CONTRACTURE COUPLING OF SLOW STRIATED MUSCLE IN NON-IONIC SOLUTIONS AND REPLACEMENT OF CALCIUM, SODIUM, AND POTASSIUM

Abstract

The development of contracture related to changes of ionic environment (ionic contracture coupling) has been studied in the slowly responding fibers of frog skeletal muscle. When deprived of external ions for 30 minutes by use of solutions of sucrose, mannitol, or glucose, the slow skeletal muscle fibers, but not the fast, develop pronounced and easily reversible contractures. Partial replacement of the non-ionic substance with calcium or sodium reduces the development of the contractures but replacement by potassium does not. The concentration of calcium necessary to prevent contracture induced by a non-ionic solution is greater than that needed to maintain relaxation in ionic solutions. To suppress the non-ionic-induced contractures to the same extent as does calcium requires several fold higher concentrations of sodium.
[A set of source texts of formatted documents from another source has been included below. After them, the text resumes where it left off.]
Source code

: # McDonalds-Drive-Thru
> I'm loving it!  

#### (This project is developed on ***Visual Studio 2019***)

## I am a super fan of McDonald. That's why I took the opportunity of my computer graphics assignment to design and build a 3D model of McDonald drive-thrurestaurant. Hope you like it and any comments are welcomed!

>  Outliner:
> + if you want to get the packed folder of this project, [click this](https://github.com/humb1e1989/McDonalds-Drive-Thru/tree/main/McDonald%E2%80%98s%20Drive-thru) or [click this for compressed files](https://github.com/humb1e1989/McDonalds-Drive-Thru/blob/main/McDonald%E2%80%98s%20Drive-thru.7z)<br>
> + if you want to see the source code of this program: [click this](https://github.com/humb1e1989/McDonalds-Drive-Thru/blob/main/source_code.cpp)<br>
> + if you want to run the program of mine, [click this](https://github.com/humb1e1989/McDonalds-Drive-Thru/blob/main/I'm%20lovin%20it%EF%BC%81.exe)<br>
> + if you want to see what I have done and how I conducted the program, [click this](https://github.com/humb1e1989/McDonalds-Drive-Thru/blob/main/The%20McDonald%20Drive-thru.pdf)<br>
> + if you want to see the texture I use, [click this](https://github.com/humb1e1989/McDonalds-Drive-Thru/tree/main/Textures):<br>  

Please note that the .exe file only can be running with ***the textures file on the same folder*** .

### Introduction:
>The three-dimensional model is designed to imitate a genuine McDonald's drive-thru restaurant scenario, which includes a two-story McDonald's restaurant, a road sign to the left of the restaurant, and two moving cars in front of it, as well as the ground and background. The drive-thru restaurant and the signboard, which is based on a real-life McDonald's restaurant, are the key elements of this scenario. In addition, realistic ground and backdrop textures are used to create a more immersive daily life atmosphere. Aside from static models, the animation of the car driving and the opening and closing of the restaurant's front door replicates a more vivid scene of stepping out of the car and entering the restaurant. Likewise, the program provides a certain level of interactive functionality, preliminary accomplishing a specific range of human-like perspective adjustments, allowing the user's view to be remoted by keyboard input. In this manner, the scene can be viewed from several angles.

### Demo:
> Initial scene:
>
Two types of ionic contracture coupling occur in slow type striated muscle fibers: (a) a calcium deprivation type which develops maximally at full physiological concentration of external sodium, shows a flow rate dependency for the calcium-depriving fluid, and is lessened when the sodium concentration is decreased by replacement with sucrose; (b) a sodium deprivation type which occurs maximally without external sodium, is lessened by increasing the sodium concentration, and has no flow rate dependency for ion deprivation. Both types of contracture are largely prevented by the presence of sufficient calcium. There thus seem to be calcium- and sodium-linked processes at work in the ionic contracture coupling of slow striated muscle.